<<<<

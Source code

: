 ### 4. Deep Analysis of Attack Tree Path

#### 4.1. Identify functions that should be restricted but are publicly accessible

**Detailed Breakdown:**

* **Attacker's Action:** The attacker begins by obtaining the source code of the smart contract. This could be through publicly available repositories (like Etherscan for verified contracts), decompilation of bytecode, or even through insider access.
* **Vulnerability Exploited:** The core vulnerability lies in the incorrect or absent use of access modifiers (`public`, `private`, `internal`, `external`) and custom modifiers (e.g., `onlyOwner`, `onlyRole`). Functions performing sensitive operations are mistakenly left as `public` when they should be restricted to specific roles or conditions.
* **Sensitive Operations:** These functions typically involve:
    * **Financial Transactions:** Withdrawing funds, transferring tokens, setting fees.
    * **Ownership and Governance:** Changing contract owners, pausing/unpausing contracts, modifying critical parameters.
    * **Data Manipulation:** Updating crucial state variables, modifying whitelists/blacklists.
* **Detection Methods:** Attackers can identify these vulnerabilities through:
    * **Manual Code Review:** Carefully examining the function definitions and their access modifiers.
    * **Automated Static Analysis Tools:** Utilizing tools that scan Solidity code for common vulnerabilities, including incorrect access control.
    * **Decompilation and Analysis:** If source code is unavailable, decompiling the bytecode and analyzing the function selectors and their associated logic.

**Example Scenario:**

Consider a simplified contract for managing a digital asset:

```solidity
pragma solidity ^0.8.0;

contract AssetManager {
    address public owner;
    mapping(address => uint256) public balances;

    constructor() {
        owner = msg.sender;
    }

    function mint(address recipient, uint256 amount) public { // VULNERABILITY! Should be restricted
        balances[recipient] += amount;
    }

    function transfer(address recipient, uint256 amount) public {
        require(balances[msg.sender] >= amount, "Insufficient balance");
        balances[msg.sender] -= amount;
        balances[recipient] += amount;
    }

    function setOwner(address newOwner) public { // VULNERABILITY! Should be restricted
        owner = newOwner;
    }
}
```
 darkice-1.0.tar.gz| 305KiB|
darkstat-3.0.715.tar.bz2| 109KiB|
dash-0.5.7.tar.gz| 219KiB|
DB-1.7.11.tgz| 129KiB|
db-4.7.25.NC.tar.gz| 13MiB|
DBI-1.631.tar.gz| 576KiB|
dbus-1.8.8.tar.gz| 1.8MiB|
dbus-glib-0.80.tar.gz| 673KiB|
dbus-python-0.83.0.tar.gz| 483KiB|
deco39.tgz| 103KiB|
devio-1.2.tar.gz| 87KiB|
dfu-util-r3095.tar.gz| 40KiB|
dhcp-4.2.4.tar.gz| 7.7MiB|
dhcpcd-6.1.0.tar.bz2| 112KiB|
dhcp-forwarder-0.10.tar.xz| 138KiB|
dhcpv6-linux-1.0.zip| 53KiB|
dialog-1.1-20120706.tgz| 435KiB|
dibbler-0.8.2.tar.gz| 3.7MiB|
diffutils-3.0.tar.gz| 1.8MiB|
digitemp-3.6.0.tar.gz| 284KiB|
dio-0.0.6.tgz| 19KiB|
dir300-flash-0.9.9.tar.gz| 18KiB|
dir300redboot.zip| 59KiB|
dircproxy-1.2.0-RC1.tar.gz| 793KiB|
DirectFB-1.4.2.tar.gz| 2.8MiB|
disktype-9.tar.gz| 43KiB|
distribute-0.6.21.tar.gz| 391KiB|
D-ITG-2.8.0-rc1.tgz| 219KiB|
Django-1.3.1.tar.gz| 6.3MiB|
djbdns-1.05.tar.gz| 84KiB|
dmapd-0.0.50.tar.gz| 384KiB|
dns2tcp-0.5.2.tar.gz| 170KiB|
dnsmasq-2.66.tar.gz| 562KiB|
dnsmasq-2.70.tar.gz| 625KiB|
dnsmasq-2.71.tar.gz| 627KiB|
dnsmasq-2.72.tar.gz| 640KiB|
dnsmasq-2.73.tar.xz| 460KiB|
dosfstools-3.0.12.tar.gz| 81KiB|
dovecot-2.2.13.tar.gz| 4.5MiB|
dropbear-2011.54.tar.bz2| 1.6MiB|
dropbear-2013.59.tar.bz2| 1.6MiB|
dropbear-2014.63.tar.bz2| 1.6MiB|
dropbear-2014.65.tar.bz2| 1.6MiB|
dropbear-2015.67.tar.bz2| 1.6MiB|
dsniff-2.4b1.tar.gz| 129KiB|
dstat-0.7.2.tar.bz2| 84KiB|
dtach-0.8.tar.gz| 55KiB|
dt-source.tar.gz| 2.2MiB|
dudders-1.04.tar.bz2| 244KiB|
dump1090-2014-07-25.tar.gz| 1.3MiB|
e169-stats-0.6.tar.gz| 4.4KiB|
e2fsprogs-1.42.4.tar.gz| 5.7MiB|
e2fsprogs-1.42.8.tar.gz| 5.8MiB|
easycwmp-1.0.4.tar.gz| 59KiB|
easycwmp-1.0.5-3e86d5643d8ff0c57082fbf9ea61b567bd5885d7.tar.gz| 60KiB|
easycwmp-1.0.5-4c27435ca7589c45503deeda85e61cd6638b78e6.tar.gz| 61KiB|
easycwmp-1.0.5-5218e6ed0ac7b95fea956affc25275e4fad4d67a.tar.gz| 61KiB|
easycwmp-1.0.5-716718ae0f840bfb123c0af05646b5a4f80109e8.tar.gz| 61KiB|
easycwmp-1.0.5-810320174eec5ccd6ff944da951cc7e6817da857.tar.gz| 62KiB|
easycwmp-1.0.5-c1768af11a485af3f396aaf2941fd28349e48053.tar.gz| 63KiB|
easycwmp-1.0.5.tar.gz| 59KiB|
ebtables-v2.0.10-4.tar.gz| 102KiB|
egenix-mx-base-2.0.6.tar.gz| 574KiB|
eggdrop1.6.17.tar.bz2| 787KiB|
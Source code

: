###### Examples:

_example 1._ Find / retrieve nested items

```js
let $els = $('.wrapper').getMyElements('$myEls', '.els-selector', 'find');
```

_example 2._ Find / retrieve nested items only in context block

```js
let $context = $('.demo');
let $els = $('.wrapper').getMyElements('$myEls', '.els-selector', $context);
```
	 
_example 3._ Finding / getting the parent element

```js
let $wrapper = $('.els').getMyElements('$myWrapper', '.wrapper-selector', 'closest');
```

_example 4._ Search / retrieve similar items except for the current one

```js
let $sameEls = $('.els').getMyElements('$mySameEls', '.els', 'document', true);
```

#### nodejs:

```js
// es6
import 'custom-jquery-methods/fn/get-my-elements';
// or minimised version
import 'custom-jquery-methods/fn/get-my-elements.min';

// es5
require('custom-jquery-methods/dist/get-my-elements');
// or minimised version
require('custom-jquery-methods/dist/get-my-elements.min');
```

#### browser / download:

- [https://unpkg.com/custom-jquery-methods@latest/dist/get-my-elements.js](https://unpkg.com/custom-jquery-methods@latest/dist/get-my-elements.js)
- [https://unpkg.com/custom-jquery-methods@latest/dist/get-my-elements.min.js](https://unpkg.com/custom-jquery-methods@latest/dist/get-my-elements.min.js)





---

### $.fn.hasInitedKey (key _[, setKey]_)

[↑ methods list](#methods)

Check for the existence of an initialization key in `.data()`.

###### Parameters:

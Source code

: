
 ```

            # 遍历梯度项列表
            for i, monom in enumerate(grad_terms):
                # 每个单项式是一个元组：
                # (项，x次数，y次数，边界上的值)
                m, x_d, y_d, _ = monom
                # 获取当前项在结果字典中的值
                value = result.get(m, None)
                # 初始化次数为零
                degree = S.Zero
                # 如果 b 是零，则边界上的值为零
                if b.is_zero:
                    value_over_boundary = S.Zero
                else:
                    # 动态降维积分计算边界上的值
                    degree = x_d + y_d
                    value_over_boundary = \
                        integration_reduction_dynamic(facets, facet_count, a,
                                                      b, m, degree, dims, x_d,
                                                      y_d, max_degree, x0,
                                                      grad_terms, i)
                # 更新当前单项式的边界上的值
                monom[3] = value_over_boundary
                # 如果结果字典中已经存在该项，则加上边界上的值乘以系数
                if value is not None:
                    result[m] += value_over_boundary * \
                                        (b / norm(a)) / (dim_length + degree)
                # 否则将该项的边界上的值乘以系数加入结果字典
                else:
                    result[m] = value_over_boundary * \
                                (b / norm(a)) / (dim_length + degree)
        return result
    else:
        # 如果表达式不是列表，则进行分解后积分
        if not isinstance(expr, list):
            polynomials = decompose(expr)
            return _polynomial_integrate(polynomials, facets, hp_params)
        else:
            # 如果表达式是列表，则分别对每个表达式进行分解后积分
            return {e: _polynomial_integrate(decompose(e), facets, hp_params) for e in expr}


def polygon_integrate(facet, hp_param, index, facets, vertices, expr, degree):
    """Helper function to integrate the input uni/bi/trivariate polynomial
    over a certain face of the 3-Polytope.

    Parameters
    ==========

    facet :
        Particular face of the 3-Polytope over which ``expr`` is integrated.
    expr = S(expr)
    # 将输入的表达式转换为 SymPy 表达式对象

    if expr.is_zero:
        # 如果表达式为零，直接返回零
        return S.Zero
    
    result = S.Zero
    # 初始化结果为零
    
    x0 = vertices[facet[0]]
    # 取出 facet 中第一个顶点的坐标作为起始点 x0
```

>>>>

Return a copy of every line in the records that includes the string "context".

**TASK ANSWER:**
_example 2._ Find / retrieve nested items only in context block
let $context = $('.demo');
let $els = $('.wrapper').getMyElements('$myEls', '.els-selector', $context);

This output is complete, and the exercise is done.